The news wasn’t entirely unexpected, Boulanger said. The council’s 2017-18 budget was around $490,000, about half of what was allocated when it launched, she said. At its peak, the council operated on a budget of around $1.5 million, but funding decreased when staff left and weren’t replaced.
Funding will be re-allocated in the ministry, Manton said, and the council will release a final annual report.
“We always thought there was great value in having a multi-disciplinary, arm’s-length (council),” Boulanger said, adding it brought together perspectives from people not mired in the world of day-to-day social work. “We kind of envisioned this would be like the Health Quality Council (of Alberta) that was robust.”
The health agency gathers data and aims to improve patient safety and health service quality across Alberta. Its work has ranged from rating the quality of life in retirement homes to measuring wait times in emergency rooms.

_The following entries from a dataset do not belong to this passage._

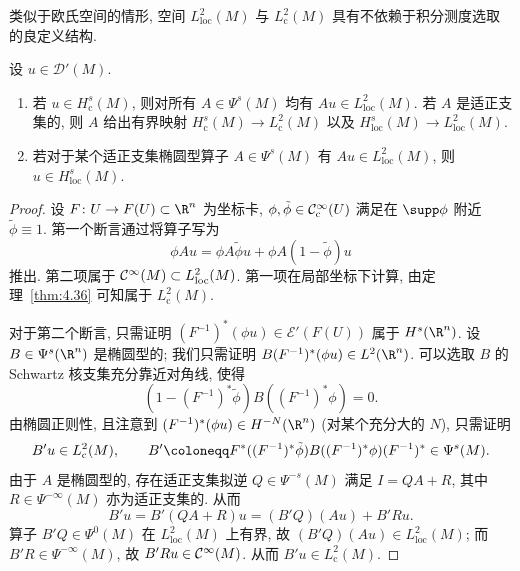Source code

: 类似于欧氏空间的情形, 空间 $L_{\mathrm{loc}}^2(M)$ 与 $L_{\mathrm{c}}^2(M)$ 具有不依赖于积分测度选取的良定义结构.

\begin{proposition}\label{prop:5.59}
设 $u \in \mathcal{D}'(M)$.
\begin{enumerate}
    \item 若 $u \in H_{\mathrm{c}}^s(M)$, 则对所有 $A \in \Psi^s(M)$ 均有 $A u \in L_{\mathrm{loc}}^2(M)$. 若 $A$ 是适正支集的, 则 $A$ 给出有界映射 $H_{\mathrm{c}}^s(M) \to L_{\mathrm{c}}^2(M)$ 以及 $H_{\mathrm{loc}}^s(M) \to L_{\mathrm{loc}}^2(M)$.
    \item 若对于某个适正支集椭圆型算子 $A \in \Psi^s(M)$ 有 $A u \in L_{\mathrm{loc}}^2(M)$, 则 $u \in H_{\mathrm{loc}}^s(M)$.
\end{enumerate}
\end{proposition}

\begin{proof}
设 $F \colon U \to F(U) \subset \R^n$ 为坐标卡, $\phi, \tilde{\phi} \in \SmoothComp(U)$ 满足在 $\supp\phi$ 附近 $\tilde{\phi} \equiv 1$. 第一个断言通过将算子写为
\begin{equation}\label{eq:5.140}
    \phi A u = \phi A \tilde{\phi} u + \phi A (1 - \tilde{\phi}) u
\end{equation}
推出. 第二项属于 $\Smooth(M) \subset L_{\mathrm{loc}}^2(M)$. 第一项在局部坐标下计算, 由定理~\ref{thm:4.36} 可知属于 $L_{\mathrm{c}}^2(M)$.

对于第二个断言, 只需证明 $(F^{-1})^*(\phi u) \in \mathcal{E}'(F(U))$ 属于 $H^s(\R^n)$. 设 $B \in \Psi^s(\R^n)$ 是椭圆型的; 我们只需证明 $B(F^{-1})^*(\phi u) \in L^2(\R^n)$. 可以选取 $B$ 的 Schwartz 核支集充分靠近对角线, 使得
\begin{equation}\label{eq:5.141}
    (1 - (F^{-1})^* \tilde{\phi}) B ((F^{-1})^* \phi) = 0.
\end{equation}
由椭圆正则性, 且注意到 $(F^{-1})^*(\phi u) \in H^{-N}(\R^n)$ (对某个充分大的 $N$), 只需证明
\begin{equation}\label{eq:5.142}
    B' u \in L_{\mathrm{c}}^2(M), \qquad B' \defeq F^* ((F^{-1})^* \tilde{\phi}) B ((F^{-1})^* \phi) (F^{-1})^* \in \Psi^s(M).
\end{equation}
由于 $A$ 是椭圆型的, 存在适正支集拟逆 $Q \in \Psi^{-s}(M)$ 满足 $I = Q A + R$, 其中 $R \in \Psi^{-\infty}(M)$ 亦为适正支集的. 从而
\begin{equation}\label{eq:5.143}
    B' u = B'(Q A + R) u = (B' Q)(A u) + B' R u.
\end{equation}
算子 $B' Q \in \Psi^0(M)$ 在 $L_{\mathrm{loc}}^2(M)$ 上有界, 故 $(B' Q)(A u) \in L_{\mathrm{loc}}^2(M)$; 而 $B' R \in \Psi^{-\infty}(M)$, 故 $B' R u \in \Smooth(M)$. 从而 $B' u \in L_{\mathrm{c}}^2(M)$.
\end{proof}

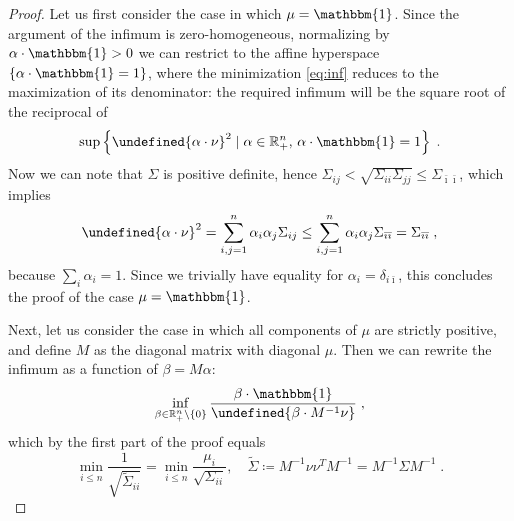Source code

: \documentclass[11pt]{article}
\let\norm\undefined %
\DeclarePairedDelimiter\norm{\lVert}{\rVert}
\begin{document}
\begin{proof}
	Let us first consider the case in which $\mu = \mathbbm{1}$. Since the argument of the infimum is zero-homogeneous, normalizing by $\alpha \cdot \mathbbm{1} > 0$ we can restrict to the affine hyperspace $\{\alpha \cdot \mathbbm{1} = 1\}$, where the minimization \eqref{eq:inf} reduces to the maximization of its denominator: the required infimum will be the square root of the reciprocal of
	\begin{equation}
	\sup\left\{\norm{\alpha \cdot \nu}^2 \mid \alpha \in \mathbb{R}_{+}^n,\, \alpha \cdot \mathbbm{1} = 1\right\} \; .
	\end{equation}
	Now we can note that $\Sigma$ is positive definite, hence $\Sigma_{ij} < \sqrt{\Sigma_{ii}\Sigma_{jj}} \leq \Sigma_{\bar{\imath}\bar{\imath}}$, which implies
	\begin{equation}
	\norm{\alpha \cdot \nu}^2 = \sum_{i,j=1}^{n} \alpha_i \alpha_j \Sigma_{ij} \leq \sum_{i,j=1}^{n} \alpha_i \alpha_j \Sigma_{\bar{\imath}\bar{\imath}} = \Sigma_{\bar{\imath}\bar{\imath}} \; ,
	\end{equation}
	because $\sum_i \alpha_i = 1$. Since we trivially have equality for $\alpha_i = \delta_{i\bar{\imath}}$, this concludes the proof of the case $\mu = \mathbbm{1}$.
	
	Next, let us consider the case in which all components of $\mu$ are strictly positive, and define $M$ as the diagonal matrix with diagonal $\mu$. Then we can rewrite the infimum as a function of $\beta = M\alpha$:
	\begin{equation}
	\inf_{\beta \in \mathbb{R}_{+}^n \setminus \{0\}} \frac{\beta \cdot \mathbbm{1}}{\norm{\beta \cdot M^{-1}\nu}} \; ,
	\end{equation}
	which by the first part of the proof equals 
	\begin{equation}
	\min_{i \leq n} \frac{1}{\sqrt{\tilde{\Sigma}_{ii}}} = \min_{i \leq n} \frac{\mu_i}{\sqrt{\Sigma_{ii}}}, \quad \tilde{\Sigma} \coloneqq M^{-1}\nu\nu^{T} M^{-1} = M^{-1}\Sigma M^{-1} \; .
	\end{equation}
	

\end{proof}
\end{document}
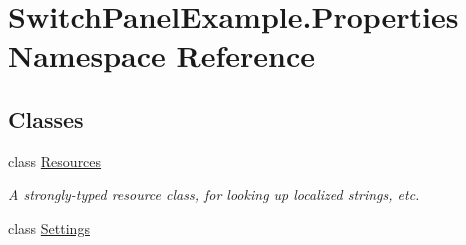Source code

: \hypertarget{namespace_switch_panel_example_1_1_properties}{}\section{Switch\+Panel\+Example.\+Properties Namespace Reference}
\label{namespace_switch_panel_example_1_1_properties}
\subsection*{Classes}
\begin{DoxyCompactItemize}
\item 
class \mbox{\hyperlink{class_switch_panel_example_1_1_properties_1_1_resources}{Resources}}
\begin{DoxyCompactList}\small\item\em A strongly-\/typed resource class, for looking up localized strings, etc. \end{DoxyCompactList}\item 
class \mbox{\hyperlink{class_switch_panel_example_1_1_properties_1_1_settings}{Settings}}
\end{DoxyCompactItemize}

Most organizations have quality assurance processes, Boulanger said.
“(The ministry’s) new death review process is a good step, they’ve got a lot of checks and balances,” she said. “But we think they need to look at their work and look at their processes and make sure that they’re evaluating, striving to improve, build quality assurance … in the front-line staff.”
The council’s end follows the release of 26 final recommendations by Alberta’s all-party ministerial panel, which launched last year to identify gaps in the child intervention system.
Recommendations included addressing the service disparity in Indigenous communities, improving transitional supports for youth entering adulthood, and expanding access to preventive mental health care. Critics argued they were too vague and didn’t ensure enough government accountability.